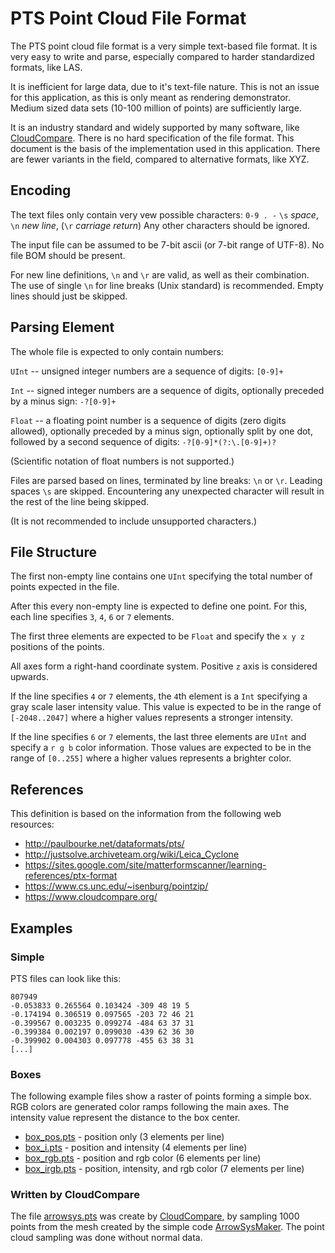 # PTS Point Cloud File Format

The PTS point cloud file format is a very simple text-based file format.
It is very easy to write and parse, especially compared to harder standardized formats, like LAS.

It is inefficient for large data, due to it's text-file nature.
This is not an issue for this application, as this is only meant as rendering demonstrator.
Medium sized data sets (10-100 million of points) are sufficiently large.

It is an industry standard and widely supported by many software, like [CloudCompare](https://www.cloudcompare.org/).
There is no hard specification of the file format.
This document is the basis of the implementation used in this application.
There are fewer variants in the field, compared to alternative formats, like XYZ.


## Encoding

The text files only contain very vew possible characters:
`0-9 . -` `\s` _space_, `\n` _new line_, (`\r` _carriage return_)
Any other characters should be ignored.

The input file can be assumed to be 7-bit ascii (or 7-bit range of UTF-8).
No file BOM should be present.

For new line definitions, `\n` and `\r` are valid, as well as their combination.
The use of single `\n` for line breaks (Unix standard) is recommended.
Empty lines should just be skipped.


## Parsing Element

The whole file is expected to only contain numbers:

`UInt` -- unsigned integer numbers are a sequence of digits: `[0-9]+`

`Int` -- signed integer numbers are a sequence of digits, optionally preceded by a minus sign: `-?[0-9]+`

`Float` -- a floating point number is a sequence of digits (zero digits allowed), optionally preceded by a minus sign, optionally split by one dot, followed by a second sequence of digits: `-?[0-9]*(?:\.[0-9]+)?`

(Scientific notation of float numbers is not supported.)

Files are parsed based on lines, terminated by line breaks: `\n` or `\r`.
Leading spaces `\s` are skipped.
Encountering any unexpected character will result in the rest of the line being skipped.

(It is not recommended to include unsupported characters.)


## File Structure

The first non-empty line contains one `UInt` specifying the total number of points expected in the file.

After this every non-empty line is expected to define one point.
For this, each line specifies `3`, `4`, `6` or `7` elements.

The first three elements are expected to be `Float` and specify the `x y z` positions of the points.

All axes form a right-hand coordinate system.
Positive `z` axis is considered upwards.

If the line specifies `4` or `7` elements, the `4`th element is a `Int` specifying a gray scale laser intensity value.
This value is expected to be in the range of `[-2048..2047]` where a higher values represents a stronger intensity.

If the line specifies `6` or `7` elements, the last three elements are `UInt` and specify a `r g b` color information.
Those values are expected to be in the range of `[0..255]` where a higher values represents a brighter color.


## References

This definition is based on the information from the following web resources:

* http://paulbourke.net/dataformats/pts/
* http://justsolve.archiveteam.org/wiki/Leica_Cyclone
* https://sites.google.com/site/matterformscanner/learning-references/ptx-format
* https://www.cs.unc.edu/~isenburg/pointzip/
* https://www.cloudcompare.org/


## Examples

### Simple

PTS files can look like this:

```
807949
-0.053833 0.265564 0.103424 -309 48 19 5
-0.174194 0.306519 0.097565 -203 72 46 21
-0.399567 0.003235 0.099274 -484 63 37 31
-0.399384 0.002197 0.099030 -439 62 36 30
-0.399902 0.004303 0.097778 -455 63 38 31
[...]
```

### Boxes

The following example files show a raster of points forming a simple box.
RGB colors are generated color ramps following the main axes.
The intensity value represent the distance to the box center.

* [box_pos.pts](box_pos.pts) - position only (3 elements per line)
* [box_i.pts](box_i.pts) - position and intensity (4 elements per line)
* [box_rgb.pts](box_rgb.pts) - position and rgb color (6 elements per line)
* [box_irgb.pts](box_irgb.pts) - position, intensity, and rgb color (7 elements per line)

### Written by CloudCompare

The file [arrowsys.pts](arrowsys.pts) was create by [CloudCompare](https://www.cloudcompare.org/), by sampling 1000 points from the mesh created by the simple code [ArrowSysMaker](https://github.com/sgrottel/ArrowSysMaker).
The point cloud sampling was done without normal data.
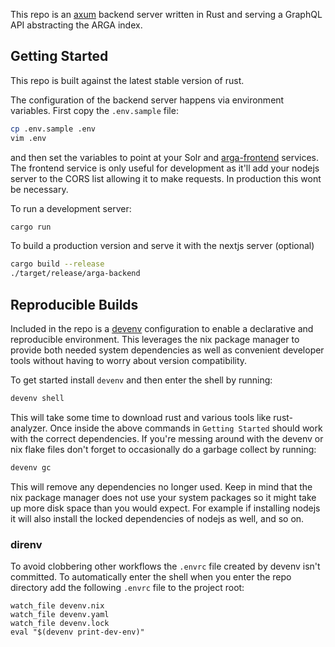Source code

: This repo is an [axum](https://github.com/tokio-rs/axum/) backend server written in Rust and serving a GraphQL API abstracting the ARGA index.


## Getting Started

This repo is built against the latest stable version of rust.

The configuration of the backend server happens via environment variables. First copy the `.env.sample` file:
``` bash
cp .env.sample .env
vim .env
```
and then set the variables to point at your Solr and [arga-frontend](https://github.com/ARGA-Genomes/arga-frontend) services. The frontend service is only useful for development as it'll add your nodejs server to the CORS list allowing it to make requests. In production this wont be necessary.


To run a development server:

``` bash
cargo run
```

To build a production version and serve it with the nextjs server (optional)

``` bash
cargo build --release
./target/release/arga-backend
```


## Reproducible Builds

Included in the repo is a [devenv](https://devenv.sh) configuration to enable a declarative and reproducible environment. This leverages the nix package manager to provide both needed system dependencies as well as convenient developer tools without having to worry about version compatibility.

To get started install `devenv` and then enter the shell by running:

``` bash
devenv shell
```

This will take some time to download rust and various tools like rust-analyzer. Once inside the above commands in `Getting Started` should work with the correct dependencies.
If you're messing around with the devenv or nix flake files don't forget to occasionally do a garbage collect by running:

``` bash
devenv gc
```
This will remove any dependencies no longer used. Keep in mind that the nix package manager does not use your system packages so it might take up more disk space than you would expect. For example if installing nodejs it will also install the locked dependencies of nodejs as well, and so on.


### direnv

To avoid clobbering other workflows the `.envrc` file created by devenv isn't committed. To automatically enter the shell when you enter the repo directory add the following `.envrc` file to the project root:

```
watch_file devenv.nix
watch_file devenv.yaml
watch_file devenv.lock
eval "$(devenv print-dev-env)"
```
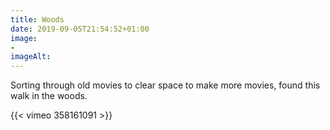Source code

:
```yaml
---
title: Woods
date: 2019-09-05T21:54:52+01:00
image: 
- 
imageAlt: 
---
```


Sorting through old movies to clear space to make more movies, found this walk in the woods.

{{< vimeo 358161091 >}}
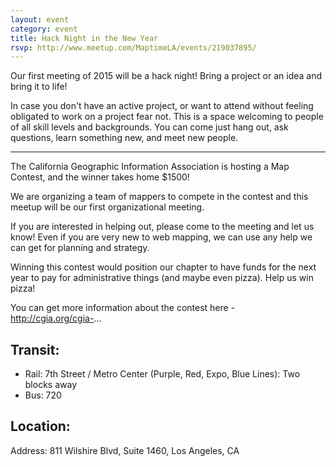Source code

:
 ```yaml
---
layout: event
category: event
title: Hack Night in the New Year
rsvp: http://www.meetup.com/MaptimeLA/events/219037895/
---
```


Our first meeting of 2015 will be a hack night! Bring a project or an idea and bring it to life! 

In case you don't have an active project, or want to attend without feeling obligated to work on a project fear not. This is a space welcoming to people of all skill levels and backgrounds. You can come just hang out, ask questions, learn something new, and meet new people. 

------ 

The California Geographic Information Association is hosting a Map Contest, and the winner takes home $1500! 

We are organizing a team of mappers to compete in the contest and this meetup will be our first organizational meeting. 

If you are interested in helping out, please come to the meeting and let us know! Even if you are very new to web mapping, we can use any help we can get for planning and strategy. 

Winning this contest would position our chapter to have funds for the next year to pay for administrative things (and maybe even pizza). Help us win pizza! 

You can get more information about the contest here - http://cgia.org/cgia-... 


## Transit:

- Rail: 7th Street / Metro Center (Purple, Red, Expo, Blue Lines): Two blocks away
- Bus: 720



## Location:
Address:
811 Wilshire Blvd, Suite 1460, Los Angeles, CA
<script src="https://embed.github.com/view/geojson/maptimeLA/maptimela.github.io/master/_src/arup.geojson"></script>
☆ ☆ ☆ ☆ ☆
▶ **Problem**
Give the exact lines, and only those, from the line containing "Any other characters should be ignored." through the line containing "This value is" in the entries above.

▶ **Task response**
Any other characters should be ignored.

The input file can be assumed to be 7-bit ascii (or 7-bit range of UTF-8).
No file BOM should be present.

For new line definitions, `\n` and `\r` are valid, as well as their combination.
The use of single `\n` for line breaks (Unix standard) is recommended.
Empty lines should just be skipped.


## Parsing Element

The whole file is expected to only contain numbers:

`UInt` -- unsigned integer numbers are a sequence of digits: `[0-9]+`

`Int` -- signed integer numbers are a sequence of digits, optionally preceded by a minus sign: `-?[0-9]+`

`Float` -- a floating point number is a sequence of digits (zero digits allowed), optionally preceded by a minus sign, optionally split by one dot, followed by a second sequence of digits: `-?[0-9]*(?:\.[0-9]+)?`

(Scientific notation of float numbers is not supported.)

Files are parsed based on lines, terminated by line breaks: `\n` or `\r`.
Leading spaces `\s` are skipped.
Encountering any unexpected character will result in the rest of the line being skipped.

(It is not recommended to include unsupported characters.)


## File Structure

The first non-empty line contains one `UInt` specifying the total number of points expected in the file.

After this every non-empty line is expected to define one point.
For this, each line specifies `3`, `4`, `6` or `7` elements.

The first three elements are expected to be `Float` and specify the `x y z` positions of the points.

All axes form a right-hand coordinate system.
Positive `z` axis is considered upwards.

If the line specifies `4` or `7` elements, the `4`th element is a `Int` specifying a gray scale laser intensity value.
This value is expected to be in the range of `[-2048..2047]` where a higher values represents a stronger intensity.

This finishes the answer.